▸ SOURCE INFORMATION:
┌────────

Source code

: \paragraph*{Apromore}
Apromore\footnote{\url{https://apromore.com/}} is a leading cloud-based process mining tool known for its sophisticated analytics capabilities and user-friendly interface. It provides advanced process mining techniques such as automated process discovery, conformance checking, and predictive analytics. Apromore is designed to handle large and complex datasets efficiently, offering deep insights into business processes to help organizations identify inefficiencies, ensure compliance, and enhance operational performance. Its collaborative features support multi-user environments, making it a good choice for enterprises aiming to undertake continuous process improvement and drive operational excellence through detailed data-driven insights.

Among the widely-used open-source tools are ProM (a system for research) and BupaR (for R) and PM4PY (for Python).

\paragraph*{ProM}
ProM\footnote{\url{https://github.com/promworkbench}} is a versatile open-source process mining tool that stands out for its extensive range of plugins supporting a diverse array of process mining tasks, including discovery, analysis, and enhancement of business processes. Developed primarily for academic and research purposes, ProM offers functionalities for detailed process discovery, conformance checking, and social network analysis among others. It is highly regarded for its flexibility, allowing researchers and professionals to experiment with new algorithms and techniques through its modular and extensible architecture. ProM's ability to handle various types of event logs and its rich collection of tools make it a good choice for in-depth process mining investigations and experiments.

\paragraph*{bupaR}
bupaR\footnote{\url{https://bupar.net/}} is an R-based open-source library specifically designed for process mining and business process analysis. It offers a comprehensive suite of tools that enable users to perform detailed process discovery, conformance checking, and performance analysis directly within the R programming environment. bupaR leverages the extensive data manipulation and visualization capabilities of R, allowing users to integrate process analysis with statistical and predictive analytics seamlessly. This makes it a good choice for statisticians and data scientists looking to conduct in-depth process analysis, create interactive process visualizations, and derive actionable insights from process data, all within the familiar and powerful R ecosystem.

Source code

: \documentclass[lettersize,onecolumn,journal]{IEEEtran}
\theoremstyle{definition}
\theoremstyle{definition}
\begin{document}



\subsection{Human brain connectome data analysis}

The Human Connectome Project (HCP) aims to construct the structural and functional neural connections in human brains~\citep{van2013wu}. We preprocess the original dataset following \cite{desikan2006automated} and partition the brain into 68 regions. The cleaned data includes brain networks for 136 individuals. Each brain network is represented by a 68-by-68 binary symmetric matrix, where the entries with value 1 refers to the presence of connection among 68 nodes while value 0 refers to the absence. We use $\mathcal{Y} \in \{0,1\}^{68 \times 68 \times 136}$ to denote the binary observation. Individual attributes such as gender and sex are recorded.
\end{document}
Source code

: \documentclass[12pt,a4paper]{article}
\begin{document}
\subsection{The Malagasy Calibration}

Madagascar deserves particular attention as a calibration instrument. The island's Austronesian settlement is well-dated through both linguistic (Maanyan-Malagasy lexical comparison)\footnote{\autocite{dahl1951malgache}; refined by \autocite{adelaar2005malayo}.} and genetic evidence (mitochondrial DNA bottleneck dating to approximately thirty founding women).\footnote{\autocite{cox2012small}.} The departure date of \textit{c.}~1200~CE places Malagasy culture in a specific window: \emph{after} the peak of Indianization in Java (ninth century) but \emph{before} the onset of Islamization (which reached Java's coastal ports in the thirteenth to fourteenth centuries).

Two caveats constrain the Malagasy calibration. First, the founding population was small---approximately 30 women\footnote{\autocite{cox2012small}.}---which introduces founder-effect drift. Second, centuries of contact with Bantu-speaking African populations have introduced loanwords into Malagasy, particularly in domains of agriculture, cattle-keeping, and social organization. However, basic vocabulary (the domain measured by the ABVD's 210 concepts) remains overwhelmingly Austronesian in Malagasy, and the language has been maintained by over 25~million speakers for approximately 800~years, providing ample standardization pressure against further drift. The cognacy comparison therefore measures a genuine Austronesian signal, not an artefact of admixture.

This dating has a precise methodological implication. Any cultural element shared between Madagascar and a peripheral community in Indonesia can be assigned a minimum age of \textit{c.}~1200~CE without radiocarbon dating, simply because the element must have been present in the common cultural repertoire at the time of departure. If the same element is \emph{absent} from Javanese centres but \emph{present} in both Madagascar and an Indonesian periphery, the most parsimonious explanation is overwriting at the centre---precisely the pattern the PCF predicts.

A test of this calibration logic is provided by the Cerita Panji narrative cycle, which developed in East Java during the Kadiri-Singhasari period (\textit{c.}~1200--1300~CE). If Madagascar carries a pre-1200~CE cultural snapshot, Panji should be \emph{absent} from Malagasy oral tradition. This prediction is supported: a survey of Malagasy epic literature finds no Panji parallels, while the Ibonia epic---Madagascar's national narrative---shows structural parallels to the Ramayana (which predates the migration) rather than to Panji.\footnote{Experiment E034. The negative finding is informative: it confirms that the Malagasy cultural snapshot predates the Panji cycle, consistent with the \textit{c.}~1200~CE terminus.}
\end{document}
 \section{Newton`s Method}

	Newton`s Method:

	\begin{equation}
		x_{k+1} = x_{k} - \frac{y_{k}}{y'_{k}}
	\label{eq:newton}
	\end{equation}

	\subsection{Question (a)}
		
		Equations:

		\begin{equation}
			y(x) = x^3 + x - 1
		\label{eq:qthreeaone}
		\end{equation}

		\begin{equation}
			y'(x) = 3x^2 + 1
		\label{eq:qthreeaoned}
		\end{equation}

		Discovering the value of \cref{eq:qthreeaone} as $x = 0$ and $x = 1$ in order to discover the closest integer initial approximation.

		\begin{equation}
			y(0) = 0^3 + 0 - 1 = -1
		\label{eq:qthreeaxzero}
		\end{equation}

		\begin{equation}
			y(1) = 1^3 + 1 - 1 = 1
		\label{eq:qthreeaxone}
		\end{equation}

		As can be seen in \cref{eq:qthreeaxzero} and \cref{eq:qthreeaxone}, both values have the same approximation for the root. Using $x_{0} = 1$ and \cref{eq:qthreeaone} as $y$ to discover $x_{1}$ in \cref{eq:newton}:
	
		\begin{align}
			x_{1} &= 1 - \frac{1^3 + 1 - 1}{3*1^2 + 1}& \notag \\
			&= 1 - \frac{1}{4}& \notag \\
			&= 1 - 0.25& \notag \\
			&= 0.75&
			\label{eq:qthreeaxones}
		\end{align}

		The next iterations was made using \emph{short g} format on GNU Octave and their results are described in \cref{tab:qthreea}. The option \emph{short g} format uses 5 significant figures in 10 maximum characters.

└────────

▸ WHAT TO PRODUCE: Your answer should hold exactly the lines from the one containing "As can be seen" to the last line of the data, both included, and no others.

▸ REPLY:
		As can be seen in \cref{eq:qthreeaxzero} and \cref{eq:qthreeaxone}, both values have the same approximation for the root. Using $x_{0} = 1$ and \cref{eq:qthreeaone} as $y$ to discover $x_{1}$ in \cref{eq:newton}:
	
		\begin{align}
			x_{1} &= 1 - \frac{1^3 + 1 - 1}{3*1^2 + 1}& \notag \\
			&= 1 - \frac{1}{4}& \notag \\
			&= 1 - 0.25& \notag \\
			&= 0.75&
			\label{eq:qthreeaxones}
		\end{align}

		The next iterations was made using \emph{short g} format on GNU Octave and their results are described in \cref{tab:qthreea}. The option \emph{short g} format uses 5 significant figures in 10 maximum characters.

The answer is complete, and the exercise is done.